Hikayenin küçük bir kızın bakış açısından anlatılmasını beklemiyordum.  Jean Louise “Scout” Finch, avukat babası Atticus ve abisi Jem ile küçük Amerikan kasabası Maycomb’da yaşıyor. Scout ve Jem özgür yetişen çocuklar. Gün boyu dışarıdalar, yaz tatillerinde onlara katılan hayal gücü geniş Dill (Jean Louise’e neden Scout diyorlar, Charles’la Dill ne alaka hiçbi fikrim yok. Siz Amerikalılar…)  ile türlü oyunlar icat ediyorlar. Komşunun evden yıllardır çıkmayan oğlu Arthur “Boo” Radley’i  gözetlemek başlıca eğlenceleri. Onunla ilgili dedikoduları duyup kendi aralarında piyes gibi canlandırıyorlar. Evde çok sıkıldığını düşünüp oltanın ucuna taktıkları notu pencereden ona göndermeye çalışıyorlar. Her ne kadar onlar o zaman bilmese de, alsınlar diye bahçelerindeki ağaç kovuğuna küçük hediyeler koyan da Arthur aslında.

Dill’in sokaktan biri gelirse haber vermek için aldığı zili Atticus burnunun dibine gelmişken hala çaresizce çalmaya devam etmesi çok komik J Çocuklar kendi kendilerine planlar yapıp uygulamaya çalışırken yakalandıklarında ne kadar komiklerse, babalarının onları yakaladığındaki şaşkınlık ve kabullenişi de o kadar komik aslında.
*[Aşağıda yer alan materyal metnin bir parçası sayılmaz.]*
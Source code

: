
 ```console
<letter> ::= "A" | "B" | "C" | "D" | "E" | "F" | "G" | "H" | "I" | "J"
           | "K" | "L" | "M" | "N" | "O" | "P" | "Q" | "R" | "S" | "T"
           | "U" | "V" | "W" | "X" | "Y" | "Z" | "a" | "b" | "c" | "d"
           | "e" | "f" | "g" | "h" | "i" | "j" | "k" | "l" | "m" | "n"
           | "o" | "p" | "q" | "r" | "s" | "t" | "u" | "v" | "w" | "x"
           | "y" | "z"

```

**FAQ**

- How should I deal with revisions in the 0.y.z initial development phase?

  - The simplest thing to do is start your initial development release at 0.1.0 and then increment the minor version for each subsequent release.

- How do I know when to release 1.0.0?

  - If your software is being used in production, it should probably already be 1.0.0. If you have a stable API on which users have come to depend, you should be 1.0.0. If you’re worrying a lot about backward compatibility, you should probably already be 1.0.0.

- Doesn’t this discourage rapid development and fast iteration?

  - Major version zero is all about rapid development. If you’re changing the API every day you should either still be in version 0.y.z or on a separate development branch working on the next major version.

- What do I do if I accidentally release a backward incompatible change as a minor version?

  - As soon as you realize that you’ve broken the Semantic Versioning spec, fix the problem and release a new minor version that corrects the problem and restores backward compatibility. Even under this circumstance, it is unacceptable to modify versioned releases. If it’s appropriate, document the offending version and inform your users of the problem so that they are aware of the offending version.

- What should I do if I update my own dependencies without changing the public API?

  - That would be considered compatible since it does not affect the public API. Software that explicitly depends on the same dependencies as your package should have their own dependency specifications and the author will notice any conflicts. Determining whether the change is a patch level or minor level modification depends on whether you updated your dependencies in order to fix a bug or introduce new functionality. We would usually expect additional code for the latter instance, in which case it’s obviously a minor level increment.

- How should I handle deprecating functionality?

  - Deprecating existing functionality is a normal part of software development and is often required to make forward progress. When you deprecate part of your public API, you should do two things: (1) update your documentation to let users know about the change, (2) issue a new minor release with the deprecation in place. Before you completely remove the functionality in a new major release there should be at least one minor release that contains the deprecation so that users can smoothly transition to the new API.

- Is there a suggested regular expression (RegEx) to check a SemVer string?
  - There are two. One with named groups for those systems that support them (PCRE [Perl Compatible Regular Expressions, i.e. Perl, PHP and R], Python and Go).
Okulda ve etrafta babaları hakkında sürekli “nigger-lover” denildiğini duyan çocuklar zamanla fark ediyorlar ki babaları tecavüz iddiasıyla hapsedilmiş siyahi bir adamı  savunmakla görevlendirilmiştir. Dahası babaları Tom Robinson’u gerçekten “savunmak” niyetindedir. Scout ve Jem siyahi bakıcıları Calpurnia  ile yetişmiştir. İçten içe farkındalardır ki her ne kadar Atticus onları farklı değerlerle yetiştirmiş olsa da, toplumun genelinde siyahiler soyutlanıyordur. Bir beyazla bir siyahi arasındaki bir davanın sonucu önceden bellidir. Öyleyken babaları Tom Robinson’u savunur, duruşmada anlarız ki Mayella Ewell babasının sorumlu olduğu darp izlerini onun üzerine atmış, kendisine tecavüz edildiğini iddia etmiştir. Aslında Mayella siyahi bir adamı öpmek istemiş olmanın utancı içindedir. Duruşmayı izlemek için salona girmeyi başarmış Scout Mayella’nın yalnız hayatı ile ilgili empati yapma gücünü kendinde bulur yine de… Dill ve Jem’i hırslarından ağlatan mahkeme kararı gelir: Daha önce siyahi aleyhine karar vermek jüri için birkaç dakikalık bir işken Atticus bu sürenin birkaç saate kadar uzamasını sağlamıştır. Bu sürenin sonunda jüri yine Tom Robinson’ı suçlu bulmuştur. Maalesef, zincirler bir gecede kırılamıyor. Bülbülleri öldürmek hala çok kolay. Fazla kolay.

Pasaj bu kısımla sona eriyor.